Mozart, citato recentemente dal maestro Muti diceva: “… la musica più profonda è quella che si nasconde tra le note, tra una nota e l’altra, anche se strettamente legate, c’è l’infinito…”

              Non c’è musica senza silenzio, avremmo solo un infinito e fastidioso suono ininterrotto.
              Ma anche non c’è pieno senza vuoto.
              Nel cartone animato di Disney “La spada nella roccia” (“The sword in the stone” il titolo originale) c’è una straordinaria canzoncina dei Sherman Brothers – autori di gran parte delle colonne sonore di allora di Disney – che si chiama “Questo il mondo fa girar”.

             E’ cantata in una scena nella quale Mago Merlino insegna a Semola, il futuro Re Artù, a volare e dice così:
per ogni qua c’è sempre un là, per ogni se c’è sempre un ma, per ogni su c’è sempre un giù, per ogni men c’è sempre un più…” (sulla scorta di questo insegnamento chiamammo il modulo per cocainomani della nostra Comunità “Lucignolo & Co.” a Rivoli, “Per ogni su c’è sempre un giù”).

            Bisogna studiare strategie che aiutino a recuperare il senso delle distanze, un’intimità autentica, il piacere del tempo d’attesa, il silenzio, il mistero e così via.

            Bisogna muoversi verso la “scomputerizzazione” o “sdigitalizzazione”; non per niente nella musica c’è un ritorno ai vinili che con il loro “suono sporco” garantivano però con l’imperfezione maggiori autenticità e originalità.

            Senza addentrarmi nelle strategie terapeutiche – non è questo il luogo – solo qualche spunto di riflessione, qualche provocazione “verso un’ecologia della mente” per citare il vecchio Gregory Bateson.
            In generale si tratta di interventi di cosiddetto pre o self commitment nella programmazione del contenimento dell’utilizzo del web, spesso con un recupero delle imprecise modalità analogiche.

             Ad esempio:

(1) Comprare una volta alla settimana un giornale cartaceo e andare a leggerlo dove non ci sia connessione Internet.
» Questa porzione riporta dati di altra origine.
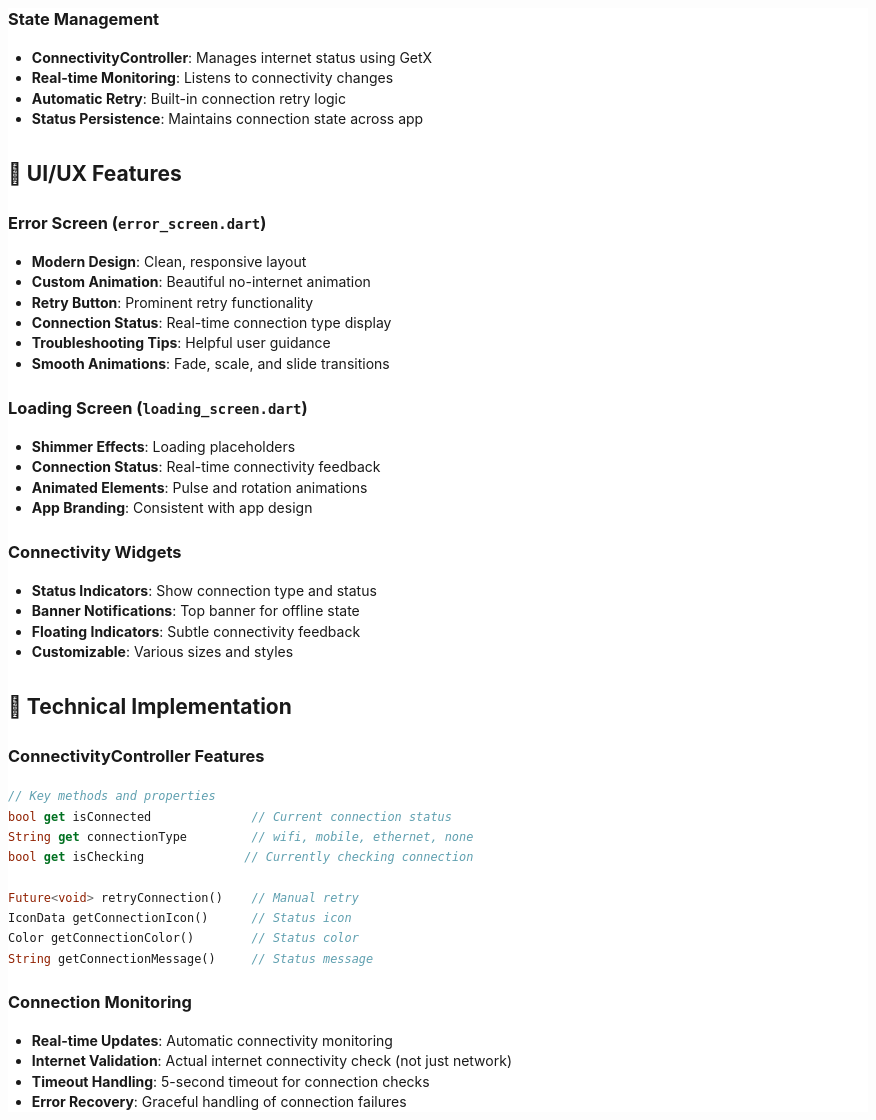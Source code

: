 ### State Management
- **ConnectivityController**: Manages internet status using GetX
- **Real-time Monitoring**: Listens to connectivity changes
- **Automatic Retry**: Built-in connection retry logic
- **Status Persistence**: Maintains connection state across app

## 🎨 UI/UX Features

### Error Screen (`error_screen.dart`)
- **Modern Design**: Clean, responsive layout
- **Custom Animation**: Beautiful no-internet animation
- **Retry Button**: Prominent retry functionality
- **Connection Status**: Real-time connection type display
- **Troubleshooting Tips**: Helpful user guidance
- **Smooth Animations**: Fade, scale, and slide transitions

### Loading Screen (`loading_screen.dart`)
- **Shimmer Effects**: Loading placeholders
- **Connection Status**: Real-time connectivity feedback
- **Animated Elements**: Pulse and rotation animations
- **App Branding**: Consistent with app design

### Connectivity Widgets
- **Status Indicators**: Show connection type and status
- **Banner Notifications**: Top banner for offline state
- **Floating Indicators**: Subtle connectivity feedback
- **Customizable**: Various sizes and styles

## 🔧 Technical Implementation

### ConnectivityController Features
```dart
// Key methods and properties
bool get isConnected              // Current connection status
String get connectionType         // wifi, mobile, ethernet, none
bool get isChecking              // Currently checking connection

Future<void> retryConnection()    // Manual retry
IconData getConnectionIcon()      // Status icon
Color getConnectionColor()        // Status color
String getConnectionMessage()     // Status message
```

### Connection Monitoring
- **Real-time Updates**: Automatic connectivity monitoring
- **Internet Validation**: Actual internet connectivity check (not just network)
- **Timeout Handling**: 5-second timeout for connection checks
- **Error Recovery**: Graceful handling of connection failures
(2) Comprare una volta al mese un oggetto importante con un approccio Amazon Bad dal venditore che garantisce il più lungo e incerto tempo di consegna.
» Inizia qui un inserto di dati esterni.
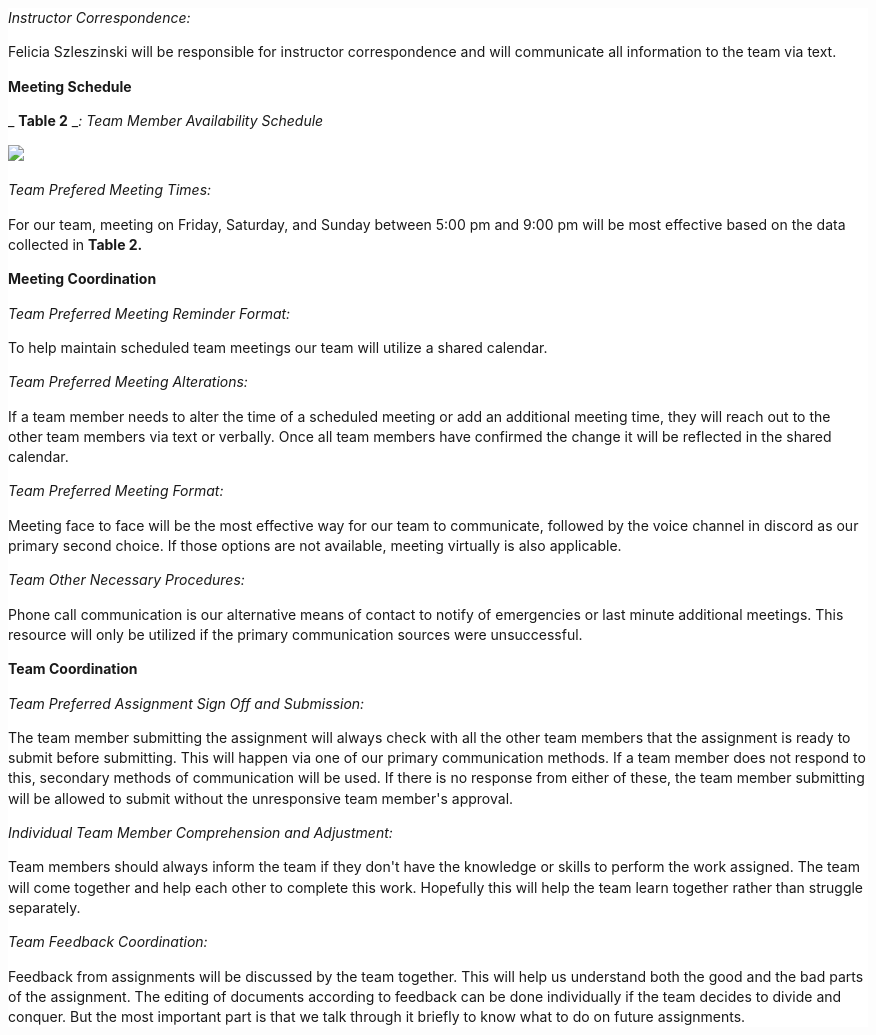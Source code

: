 _Instructor Correspondence:_

Felicia Szleszinski will be responsible for instructor correspondence and will communicate all information to the team via text.

**Meeting Schedule**

_ **Table 2** __: Team Member Availability Schedule_

![](RackMultipart20230123-1-9lv6x0_html_80c8eddb477fd2b4.png)

_Team Prefered Meeting Times:_

For our team, meeting on Friday, Saturday, and Sunday between 5:00 pm and 9:00 pm will be most effective based on the data collected in **Table 2.**

**Meeting Coordination**

_Team Preferred Meeting Reminder Format:_

To help maintain scheduled team meetings our team will utilize a shared calendar.

_Team Preferred Meeting Alterations:_

If a team member needs to alter the time of a scheduled meeting or add an additional meeting time, they will reach out to the other team members via text or verbally. Once all team members have confirmed the change it will be reflected in the shared calendar.

_Team Preferred Meeting Format:_

Meeting face to face will be the most effective way for our team to communicate, followed by the voice channel in discord as our primary second choice. If those options are not available, meeting virtually is also applicable.

_Team Other Necessary Procedures:_

Phone call communication is our alternative means of contact to notify of emergencies or last minute additional meetings. This resource will only be utilized if the primary communication sources were unsuccessful.

**Team Coordination**

_Team Preferred Assignment Sign Off and Submission:_

The team member submitting the assignment will always check with all the other team members that the assignment is ready to submit before submitting. This will happen via one of our primary communication methods. If a team member does not respond to this, secondary methods of communication will be used. If there is no response from either of these, the team member submitting will be allowed to submit without the unresponsive team member's approval.

_Individual Team Member Comprehension and Adjustment:_

Team members should always inform the team if they don't have the knowledge or skills to perform the work assigned. The team will come together and help each other to complete this work. Hopefully this will help the team learn together rather than struggle separately.

_Team Feedback Coordination:_

Feedback from assignments will be discussed by the team together. This will help us understand both the good and the bad parts of the assignment. The editing of documents according to feedback can be done individually if the team decides to divide and conquer. But the most important part is that we talk through it briefly to know what to do on future assignments.
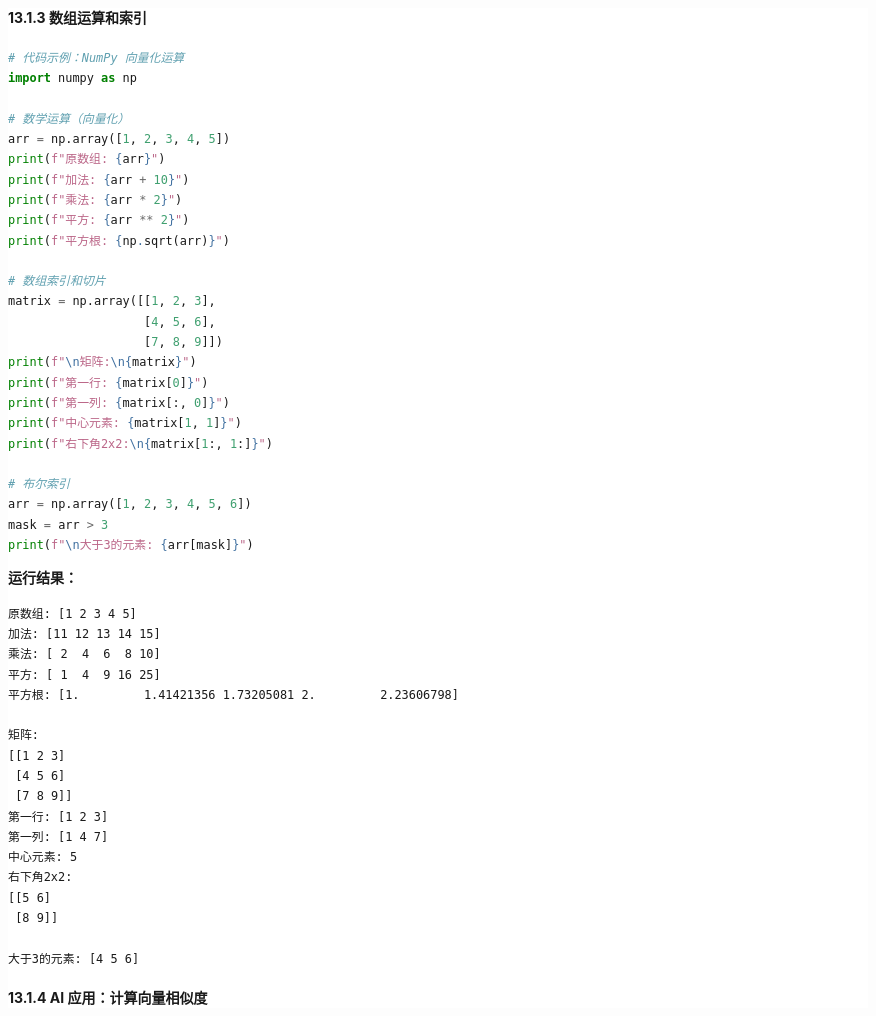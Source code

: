 #### 13.1.3 数组运算和索引

```python
# 代码示例：NumPy 向量化运算
import numpy as np

# 数学运算（向量化）
arr = np.array([1, 2, 3, 4, 5])
print(f"原数组: {arr}")
print(f"加法: {arr + 10}")
print(f"乘法: {arr * 2}")
print(f"平方: {arr ** 2}")
print(f"平方根: {np.sqrt(arr)}")

# 数组索引和切片
matrix = np.array([[1, 2, 3],
                   [4, 5, 6],
                   [7, 8, 9]])
print(f"\n矩阵:\n{matrix}")
print(f"第一行: {matrix[0]}")
print(f"第一列: {matrix[:, 0]}")
print(f"中心元素: {matrix[1, 1]}")
print(f"右下角2x2:\n{matrix[1:, 1:]}")

# 布尔索引
arr = np.array([1, 2, 3, 4, 5, 6])
mask = arr > 3
print(f"\n大于3的元素: {arr[mask]}")
```

**运行结果：**
```
原数组: [1 2 3 4 5]
加法: [11 12 13 14 15]
乘法: [ 2  4  6  8 10]
平方: [ 1  4  9 16 25]
平方根: [1.         1.41421356 1.73205081 2.         2.23606798]

矩阵:
[[1 2 3]
 [4 5 6]
 [7 8 9]]
第一行: [1 2 3]
第一列: [1 4 7]
中心元素: 5
右下角2x2:
[[5 6]
 [8 9]]

大于3的元素: [4 5 6]
```

#### 13.1.4 AI 应用：计算向量相似度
(3) Scrivere una lettera cartacea a un amico una volta al mese.

(4) Andare alle Poste a fare la fila per pagare una bolletta o spedire un pacco una volta al mese.

(5) Leggere un vecchio giornale cercando articoli e notizie che non siano “scaduti”.
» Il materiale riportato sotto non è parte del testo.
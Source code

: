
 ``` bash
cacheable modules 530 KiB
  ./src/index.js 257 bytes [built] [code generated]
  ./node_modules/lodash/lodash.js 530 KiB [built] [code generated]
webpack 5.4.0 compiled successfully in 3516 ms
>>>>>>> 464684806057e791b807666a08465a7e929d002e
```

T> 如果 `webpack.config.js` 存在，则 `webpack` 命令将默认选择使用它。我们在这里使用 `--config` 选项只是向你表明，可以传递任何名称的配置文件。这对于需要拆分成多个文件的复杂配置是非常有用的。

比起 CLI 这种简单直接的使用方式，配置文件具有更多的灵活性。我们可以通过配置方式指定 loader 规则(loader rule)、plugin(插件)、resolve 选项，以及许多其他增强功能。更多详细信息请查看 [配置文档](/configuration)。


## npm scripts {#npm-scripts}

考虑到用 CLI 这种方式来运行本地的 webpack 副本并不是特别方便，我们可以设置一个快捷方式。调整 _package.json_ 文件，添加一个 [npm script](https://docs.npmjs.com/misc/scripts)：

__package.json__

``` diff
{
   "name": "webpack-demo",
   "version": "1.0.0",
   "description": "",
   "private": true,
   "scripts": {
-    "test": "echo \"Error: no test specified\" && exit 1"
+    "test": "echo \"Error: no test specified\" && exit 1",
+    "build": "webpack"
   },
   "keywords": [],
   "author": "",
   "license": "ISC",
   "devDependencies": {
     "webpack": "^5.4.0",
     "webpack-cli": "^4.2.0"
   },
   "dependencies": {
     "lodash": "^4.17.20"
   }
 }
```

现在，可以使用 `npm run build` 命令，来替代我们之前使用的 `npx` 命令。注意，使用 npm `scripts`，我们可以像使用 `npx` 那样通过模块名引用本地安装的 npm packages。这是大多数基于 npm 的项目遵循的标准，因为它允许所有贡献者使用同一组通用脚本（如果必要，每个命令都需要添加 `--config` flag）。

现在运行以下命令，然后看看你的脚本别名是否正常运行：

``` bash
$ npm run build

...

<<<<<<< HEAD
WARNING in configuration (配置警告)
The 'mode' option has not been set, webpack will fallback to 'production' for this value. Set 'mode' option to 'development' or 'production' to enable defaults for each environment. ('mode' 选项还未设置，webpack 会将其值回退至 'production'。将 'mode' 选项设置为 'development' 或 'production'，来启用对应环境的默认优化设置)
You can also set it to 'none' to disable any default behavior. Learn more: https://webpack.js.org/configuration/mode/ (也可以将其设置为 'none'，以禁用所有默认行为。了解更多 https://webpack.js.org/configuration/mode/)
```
(6) Comprare un “Gratta & Vinci” e conservarlo in una busta una settimana e poi cominciare a grattare un simbolo alla settimana.

(7) Lasciare il cellulare a casa e recarsi in un quartiere sconosciuto con il solo aiuto della bussola; se ci si prende gusto iscriversi ad un corso di Orienteering.

(8) Raggiungere un luogo preciso in una città sconosciuta con il solo aiuto di una mappa cartacea, le vecchie “pagine gialle”.

(9) Ritualizzare la rinuncia al cellulare in 1 giorno settimanale di digiuno assoluto.

(10) Provare a programmare l’acquisto dei soli Giga necessari e rinunciare alla follia dei giga illimitati.

(11) Per chi naviga per mare provare a spegnere il GPS e muoversi per punti cospicui nella navigazione costiera (e se poi si è proprio coraggiosi con sestante e astrolabio nella navigazione d’altura).

E in ultimo,

(12) Rendersi irreperibili a tutti per un giorno al mese (cambiando giorno tutti i mesi per evitare la profilazione…). Un po’ “L’ora del vero sentire” di Peter Handke.

             D’altronde il Dio di Guccini risorge; “io penso che questa mia generazione è preparata, a un mondo nuovo e a una speranza appena nata, ad un futuro che ha già in mano, a una rivolta senza armi, perché noi tutti ormai sappiamo, che se Dio muore è per tre giorni e poi risorge” e anche Dalla e Ron dicono “Cosa sarà? Che ci fa lasciare la bicicletta sul muro e camminare la sera con un amico, a parlar del futuro

            Lavorare infine sul potere dei limiti. La siepe del già citato Leopardi.
           L’incipit della più bella poesia della letteratura italiana, “L’infinito“… recita così:

Sempre caro mi fu quest’ermo colle ,

e questa siepe, che da tanta parte

dell’ultimo orizzonte il guardo esclude.

Ma sedendo e mirando, interminati

spazi di là da quella, e sovrumani

silenzi, e profondissima quïete …

Gli interminati spazi stanno di là da quella.